TRYGAEUS: Well, that one won't make a loss for you, anyway. Give me that at cost price. [The dealer hands over the cuirass.] It'll be very convenient to crap in --
ARMS-DEALER: Stop this impudent mockery of my goods!
TRYGAEUS [who has placed the cuirass on the ground like a chamberpot and is squatting on it]: -- like this, if you put three stones beside it. Isn't that clever?
τί δαὶ δεκάμνῳ τῷδε θώρηκος κύτει
ἐνημμένῳ κάλλιστα χρήσομαι τάλας;
οὗτος μὲν οὐ μή σοι ποιήσει ζημίαν.
ἀλλ᾽ αἶρέ μοι τοῦτόν γε τῆς ἰσωνίας·
ἐναποπατεῖν γάρ ἐστ᾽ ἐπιτήδειος πάνυ--
παῦσαί μ᾽ ὑβρίζων τοῖς ἐμοῖσι χρήμασιν.
ὡδὶ παραθέντι τρεῖς λίθους. οὐ δεξιῶς;
The scholiast on Aristophanes, Peace
1230, refers to a proverb:
Three stones are enough to wipe one's arse.
τρεῖς εἰσιν ἱκανοὶ πρωκτὸν ἀπομάξαι λίθοι.

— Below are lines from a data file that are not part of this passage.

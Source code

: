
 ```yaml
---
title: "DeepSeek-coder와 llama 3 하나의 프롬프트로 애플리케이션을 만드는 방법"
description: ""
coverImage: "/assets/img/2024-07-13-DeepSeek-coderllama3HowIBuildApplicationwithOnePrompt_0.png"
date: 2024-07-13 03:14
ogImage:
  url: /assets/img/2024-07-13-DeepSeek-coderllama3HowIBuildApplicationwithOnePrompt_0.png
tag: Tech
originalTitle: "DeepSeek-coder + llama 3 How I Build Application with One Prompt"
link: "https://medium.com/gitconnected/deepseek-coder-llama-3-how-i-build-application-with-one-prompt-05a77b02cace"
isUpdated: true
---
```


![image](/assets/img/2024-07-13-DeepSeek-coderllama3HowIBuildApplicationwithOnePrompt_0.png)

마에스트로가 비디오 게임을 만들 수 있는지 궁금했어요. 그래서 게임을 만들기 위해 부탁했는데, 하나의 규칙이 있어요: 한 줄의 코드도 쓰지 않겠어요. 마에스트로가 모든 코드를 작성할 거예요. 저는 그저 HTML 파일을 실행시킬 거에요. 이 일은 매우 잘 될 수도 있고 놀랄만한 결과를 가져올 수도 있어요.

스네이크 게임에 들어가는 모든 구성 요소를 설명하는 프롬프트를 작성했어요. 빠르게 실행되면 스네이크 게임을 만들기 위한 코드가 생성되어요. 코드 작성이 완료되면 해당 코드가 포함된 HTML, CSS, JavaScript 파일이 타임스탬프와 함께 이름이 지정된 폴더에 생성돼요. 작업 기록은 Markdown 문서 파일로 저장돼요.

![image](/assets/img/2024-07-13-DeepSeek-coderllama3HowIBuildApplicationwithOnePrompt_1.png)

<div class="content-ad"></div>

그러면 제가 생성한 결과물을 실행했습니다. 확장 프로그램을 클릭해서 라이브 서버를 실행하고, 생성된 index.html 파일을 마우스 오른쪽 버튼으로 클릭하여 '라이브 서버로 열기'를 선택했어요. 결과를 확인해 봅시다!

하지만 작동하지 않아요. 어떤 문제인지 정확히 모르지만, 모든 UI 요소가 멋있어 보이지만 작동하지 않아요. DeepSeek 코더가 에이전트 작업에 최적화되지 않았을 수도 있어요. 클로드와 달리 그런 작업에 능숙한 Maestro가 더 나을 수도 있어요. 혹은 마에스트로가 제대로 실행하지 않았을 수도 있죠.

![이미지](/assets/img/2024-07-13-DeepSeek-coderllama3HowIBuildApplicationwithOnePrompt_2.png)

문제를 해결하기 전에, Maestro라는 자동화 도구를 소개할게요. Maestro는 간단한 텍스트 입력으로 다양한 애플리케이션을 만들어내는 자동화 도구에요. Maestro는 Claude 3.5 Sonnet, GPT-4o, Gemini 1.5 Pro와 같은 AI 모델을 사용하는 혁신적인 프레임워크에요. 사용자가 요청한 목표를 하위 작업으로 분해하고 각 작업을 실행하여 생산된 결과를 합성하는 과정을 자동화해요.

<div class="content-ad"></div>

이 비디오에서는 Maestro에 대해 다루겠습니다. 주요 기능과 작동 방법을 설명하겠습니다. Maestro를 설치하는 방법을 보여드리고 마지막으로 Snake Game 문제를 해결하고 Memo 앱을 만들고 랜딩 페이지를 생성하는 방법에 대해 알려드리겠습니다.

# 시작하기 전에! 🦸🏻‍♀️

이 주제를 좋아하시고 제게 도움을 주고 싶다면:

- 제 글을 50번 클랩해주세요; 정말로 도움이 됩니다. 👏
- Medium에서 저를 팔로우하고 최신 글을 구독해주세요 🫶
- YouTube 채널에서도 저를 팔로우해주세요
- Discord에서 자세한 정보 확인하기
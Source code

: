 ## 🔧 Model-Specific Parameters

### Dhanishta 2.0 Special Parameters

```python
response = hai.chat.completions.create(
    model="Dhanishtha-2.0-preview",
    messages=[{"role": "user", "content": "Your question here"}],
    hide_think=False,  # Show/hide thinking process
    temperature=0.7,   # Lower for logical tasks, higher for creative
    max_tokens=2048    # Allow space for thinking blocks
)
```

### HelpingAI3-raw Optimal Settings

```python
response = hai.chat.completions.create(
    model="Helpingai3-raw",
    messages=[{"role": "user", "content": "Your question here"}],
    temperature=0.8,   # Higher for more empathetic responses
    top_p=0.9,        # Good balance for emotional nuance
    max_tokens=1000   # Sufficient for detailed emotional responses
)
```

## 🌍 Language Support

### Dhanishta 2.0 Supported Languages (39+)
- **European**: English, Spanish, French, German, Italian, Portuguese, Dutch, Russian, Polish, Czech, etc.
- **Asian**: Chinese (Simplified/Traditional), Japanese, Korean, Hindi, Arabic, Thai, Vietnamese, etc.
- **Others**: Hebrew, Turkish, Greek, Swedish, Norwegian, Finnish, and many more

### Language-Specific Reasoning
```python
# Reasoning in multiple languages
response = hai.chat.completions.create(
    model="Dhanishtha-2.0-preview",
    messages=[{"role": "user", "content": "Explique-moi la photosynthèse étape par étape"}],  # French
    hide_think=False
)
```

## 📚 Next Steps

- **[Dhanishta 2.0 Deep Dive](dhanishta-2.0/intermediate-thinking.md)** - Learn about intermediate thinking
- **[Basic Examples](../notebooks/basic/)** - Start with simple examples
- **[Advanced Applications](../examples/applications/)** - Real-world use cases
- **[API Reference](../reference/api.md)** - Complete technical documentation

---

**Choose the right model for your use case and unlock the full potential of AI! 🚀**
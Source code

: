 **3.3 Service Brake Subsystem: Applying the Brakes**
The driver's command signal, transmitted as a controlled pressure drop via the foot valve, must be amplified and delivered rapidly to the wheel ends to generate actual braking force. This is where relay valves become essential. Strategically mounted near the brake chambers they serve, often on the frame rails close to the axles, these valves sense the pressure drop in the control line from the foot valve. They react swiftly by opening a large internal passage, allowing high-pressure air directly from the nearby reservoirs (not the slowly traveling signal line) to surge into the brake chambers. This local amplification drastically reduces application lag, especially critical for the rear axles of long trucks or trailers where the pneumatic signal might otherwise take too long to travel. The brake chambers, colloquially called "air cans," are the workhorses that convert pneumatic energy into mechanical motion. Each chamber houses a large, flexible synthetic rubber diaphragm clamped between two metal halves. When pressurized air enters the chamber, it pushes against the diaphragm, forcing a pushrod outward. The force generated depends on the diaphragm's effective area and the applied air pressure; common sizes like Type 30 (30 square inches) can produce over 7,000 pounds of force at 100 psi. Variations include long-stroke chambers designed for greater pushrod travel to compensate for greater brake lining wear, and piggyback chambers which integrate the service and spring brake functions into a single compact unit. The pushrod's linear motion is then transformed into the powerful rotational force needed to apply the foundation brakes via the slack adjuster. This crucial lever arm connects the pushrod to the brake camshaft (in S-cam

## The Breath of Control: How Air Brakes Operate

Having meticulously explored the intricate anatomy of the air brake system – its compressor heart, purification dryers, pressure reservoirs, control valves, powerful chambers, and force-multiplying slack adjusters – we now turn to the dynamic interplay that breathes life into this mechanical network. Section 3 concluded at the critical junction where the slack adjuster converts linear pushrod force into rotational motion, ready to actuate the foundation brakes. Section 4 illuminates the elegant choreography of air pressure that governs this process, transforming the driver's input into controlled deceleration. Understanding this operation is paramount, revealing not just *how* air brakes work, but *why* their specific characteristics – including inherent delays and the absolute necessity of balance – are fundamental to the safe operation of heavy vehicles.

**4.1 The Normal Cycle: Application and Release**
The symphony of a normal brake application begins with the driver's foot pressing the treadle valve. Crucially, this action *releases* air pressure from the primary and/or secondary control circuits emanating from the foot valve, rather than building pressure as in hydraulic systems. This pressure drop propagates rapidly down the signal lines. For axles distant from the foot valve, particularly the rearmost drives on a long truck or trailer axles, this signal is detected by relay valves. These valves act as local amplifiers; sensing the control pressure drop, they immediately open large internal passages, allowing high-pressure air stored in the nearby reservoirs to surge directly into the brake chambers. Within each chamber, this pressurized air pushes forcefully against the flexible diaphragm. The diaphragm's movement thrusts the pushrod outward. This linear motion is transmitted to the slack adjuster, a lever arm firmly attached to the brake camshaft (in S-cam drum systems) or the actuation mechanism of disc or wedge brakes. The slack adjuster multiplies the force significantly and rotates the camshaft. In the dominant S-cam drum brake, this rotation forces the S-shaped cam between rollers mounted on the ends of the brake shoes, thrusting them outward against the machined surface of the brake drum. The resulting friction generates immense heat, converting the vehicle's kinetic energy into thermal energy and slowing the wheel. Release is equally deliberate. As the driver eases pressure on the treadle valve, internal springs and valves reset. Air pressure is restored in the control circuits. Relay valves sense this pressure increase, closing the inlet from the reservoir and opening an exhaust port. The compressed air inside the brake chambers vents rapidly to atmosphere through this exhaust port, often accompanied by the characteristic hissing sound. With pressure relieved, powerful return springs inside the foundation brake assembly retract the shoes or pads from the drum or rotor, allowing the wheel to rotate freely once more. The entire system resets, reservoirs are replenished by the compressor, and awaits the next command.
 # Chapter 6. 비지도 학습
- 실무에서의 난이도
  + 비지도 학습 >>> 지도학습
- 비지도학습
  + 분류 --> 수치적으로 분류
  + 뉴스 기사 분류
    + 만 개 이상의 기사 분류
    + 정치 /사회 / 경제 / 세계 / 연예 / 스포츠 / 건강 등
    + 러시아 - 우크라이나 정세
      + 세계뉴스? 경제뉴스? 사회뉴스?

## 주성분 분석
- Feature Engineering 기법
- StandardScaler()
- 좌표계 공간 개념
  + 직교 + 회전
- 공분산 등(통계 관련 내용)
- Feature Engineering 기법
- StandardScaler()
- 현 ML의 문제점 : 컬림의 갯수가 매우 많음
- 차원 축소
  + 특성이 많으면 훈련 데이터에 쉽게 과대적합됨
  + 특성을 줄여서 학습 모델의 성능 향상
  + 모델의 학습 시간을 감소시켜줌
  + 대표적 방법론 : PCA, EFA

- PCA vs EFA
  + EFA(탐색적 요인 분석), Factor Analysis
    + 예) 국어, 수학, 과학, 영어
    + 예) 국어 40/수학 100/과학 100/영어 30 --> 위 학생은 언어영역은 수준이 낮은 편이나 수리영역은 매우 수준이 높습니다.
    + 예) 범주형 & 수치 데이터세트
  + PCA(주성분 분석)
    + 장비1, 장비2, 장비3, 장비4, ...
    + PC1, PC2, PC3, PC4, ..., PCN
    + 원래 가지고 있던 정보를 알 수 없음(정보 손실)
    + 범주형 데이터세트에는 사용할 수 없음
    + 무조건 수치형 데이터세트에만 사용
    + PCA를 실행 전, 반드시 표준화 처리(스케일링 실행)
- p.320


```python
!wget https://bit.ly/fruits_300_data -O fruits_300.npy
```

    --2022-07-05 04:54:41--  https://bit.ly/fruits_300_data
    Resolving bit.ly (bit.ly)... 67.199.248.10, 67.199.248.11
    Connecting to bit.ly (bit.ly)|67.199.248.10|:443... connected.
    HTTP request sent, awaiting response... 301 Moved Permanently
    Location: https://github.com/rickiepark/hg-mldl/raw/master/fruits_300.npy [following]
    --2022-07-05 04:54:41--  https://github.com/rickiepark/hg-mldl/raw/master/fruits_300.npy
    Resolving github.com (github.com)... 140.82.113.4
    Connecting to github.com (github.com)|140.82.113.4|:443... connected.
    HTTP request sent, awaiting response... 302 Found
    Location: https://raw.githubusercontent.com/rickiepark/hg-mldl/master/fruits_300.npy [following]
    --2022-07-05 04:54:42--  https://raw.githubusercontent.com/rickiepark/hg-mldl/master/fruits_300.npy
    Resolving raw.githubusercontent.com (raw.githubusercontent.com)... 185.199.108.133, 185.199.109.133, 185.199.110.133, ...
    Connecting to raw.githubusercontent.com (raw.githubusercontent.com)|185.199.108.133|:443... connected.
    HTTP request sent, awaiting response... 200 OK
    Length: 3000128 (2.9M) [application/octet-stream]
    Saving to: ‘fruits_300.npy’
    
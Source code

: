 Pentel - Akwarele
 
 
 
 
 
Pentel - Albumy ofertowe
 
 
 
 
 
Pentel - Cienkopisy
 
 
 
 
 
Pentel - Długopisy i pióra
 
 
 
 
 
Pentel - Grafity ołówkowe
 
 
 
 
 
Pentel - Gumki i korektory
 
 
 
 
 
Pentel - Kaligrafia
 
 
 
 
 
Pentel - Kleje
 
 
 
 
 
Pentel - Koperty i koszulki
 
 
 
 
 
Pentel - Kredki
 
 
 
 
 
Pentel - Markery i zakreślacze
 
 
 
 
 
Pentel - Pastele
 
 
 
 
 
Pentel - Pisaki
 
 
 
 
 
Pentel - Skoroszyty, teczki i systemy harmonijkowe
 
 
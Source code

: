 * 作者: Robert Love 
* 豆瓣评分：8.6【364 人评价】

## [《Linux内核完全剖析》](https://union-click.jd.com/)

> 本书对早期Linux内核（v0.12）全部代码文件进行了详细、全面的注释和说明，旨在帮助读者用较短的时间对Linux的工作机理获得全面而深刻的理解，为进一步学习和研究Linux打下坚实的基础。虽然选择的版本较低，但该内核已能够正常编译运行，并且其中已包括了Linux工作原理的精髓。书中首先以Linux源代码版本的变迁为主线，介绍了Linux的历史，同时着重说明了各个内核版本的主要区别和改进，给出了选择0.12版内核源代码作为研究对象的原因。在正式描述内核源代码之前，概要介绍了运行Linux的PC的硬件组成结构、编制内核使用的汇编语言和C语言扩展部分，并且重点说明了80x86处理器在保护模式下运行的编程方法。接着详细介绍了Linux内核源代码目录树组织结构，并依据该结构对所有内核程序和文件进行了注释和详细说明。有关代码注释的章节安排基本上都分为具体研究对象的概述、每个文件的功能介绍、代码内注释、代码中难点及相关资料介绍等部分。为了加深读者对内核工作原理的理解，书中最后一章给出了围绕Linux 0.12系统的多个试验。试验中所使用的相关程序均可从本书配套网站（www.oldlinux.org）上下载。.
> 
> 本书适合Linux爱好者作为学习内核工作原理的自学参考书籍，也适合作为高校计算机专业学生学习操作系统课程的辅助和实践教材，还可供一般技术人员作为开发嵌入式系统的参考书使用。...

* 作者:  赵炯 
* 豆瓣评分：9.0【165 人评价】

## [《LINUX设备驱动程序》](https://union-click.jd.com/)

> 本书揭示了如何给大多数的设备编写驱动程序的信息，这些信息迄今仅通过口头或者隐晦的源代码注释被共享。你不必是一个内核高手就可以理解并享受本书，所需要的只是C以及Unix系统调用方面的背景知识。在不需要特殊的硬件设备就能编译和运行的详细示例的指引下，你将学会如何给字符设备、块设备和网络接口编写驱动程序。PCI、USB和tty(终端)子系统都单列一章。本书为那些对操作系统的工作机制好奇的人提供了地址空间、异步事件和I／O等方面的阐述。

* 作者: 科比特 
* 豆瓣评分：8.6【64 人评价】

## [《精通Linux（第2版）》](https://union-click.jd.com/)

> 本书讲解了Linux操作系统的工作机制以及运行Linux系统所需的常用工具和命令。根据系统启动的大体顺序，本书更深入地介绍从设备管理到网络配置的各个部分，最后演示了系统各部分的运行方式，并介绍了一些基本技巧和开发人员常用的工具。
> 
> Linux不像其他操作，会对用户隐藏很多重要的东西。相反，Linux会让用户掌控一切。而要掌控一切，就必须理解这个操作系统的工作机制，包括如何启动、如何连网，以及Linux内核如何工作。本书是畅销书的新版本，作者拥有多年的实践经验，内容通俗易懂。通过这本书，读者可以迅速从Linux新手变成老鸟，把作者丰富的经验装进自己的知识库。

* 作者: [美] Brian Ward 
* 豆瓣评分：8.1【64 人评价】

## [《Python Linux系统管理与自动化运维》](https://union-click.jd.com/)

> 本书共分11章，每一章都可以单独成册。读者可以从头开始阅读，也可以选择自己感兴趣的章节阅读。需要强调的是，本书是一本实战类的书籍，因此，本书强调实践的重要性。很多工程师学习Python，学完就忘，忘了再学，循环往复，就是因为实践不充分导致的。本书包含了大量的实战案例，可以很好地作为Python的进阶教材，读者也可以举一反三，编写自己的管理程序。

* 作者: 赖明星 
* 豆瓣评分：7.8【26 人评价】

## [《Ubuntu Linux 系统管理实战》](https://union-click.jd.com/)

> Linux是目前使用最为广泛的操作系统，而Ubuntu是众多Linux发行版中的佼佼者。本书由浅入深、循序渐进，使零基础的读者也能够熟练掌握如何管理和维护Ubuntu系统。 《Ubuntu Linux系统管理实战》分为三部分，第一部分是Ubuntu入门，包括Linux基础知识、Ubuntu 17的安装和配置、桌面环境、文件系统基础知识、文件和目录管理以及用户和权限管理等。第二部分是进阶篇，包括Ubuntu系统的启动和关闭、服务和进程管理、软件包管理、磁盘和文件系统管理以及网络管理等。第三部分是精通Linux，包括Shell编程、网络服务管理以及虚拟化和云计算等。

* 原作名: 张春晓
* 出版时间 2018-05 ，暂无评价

This proverb is similar to an instruction
in the Islamic tradition, from the hadith Sallallaahu alayhi wasallam
If any of you goes to defecate, he should take with him three stones, for they will be sufficient for him.
Machon, quoted by Athenaeus 13.578 e (tr. C.B. Gulick):
Now it seems, as is reported, that Mania suffered from the stone; but Gnathaena, because she soiled the bedclothes, was chastised somehow for this by Diphilus. And once after Gnathaena was reviling Mania and said "How about this, sister, even if you did have a stone?" Mania retorted, "I should have given it to you, you wretch, that you might have had something with which to cleanse yourself."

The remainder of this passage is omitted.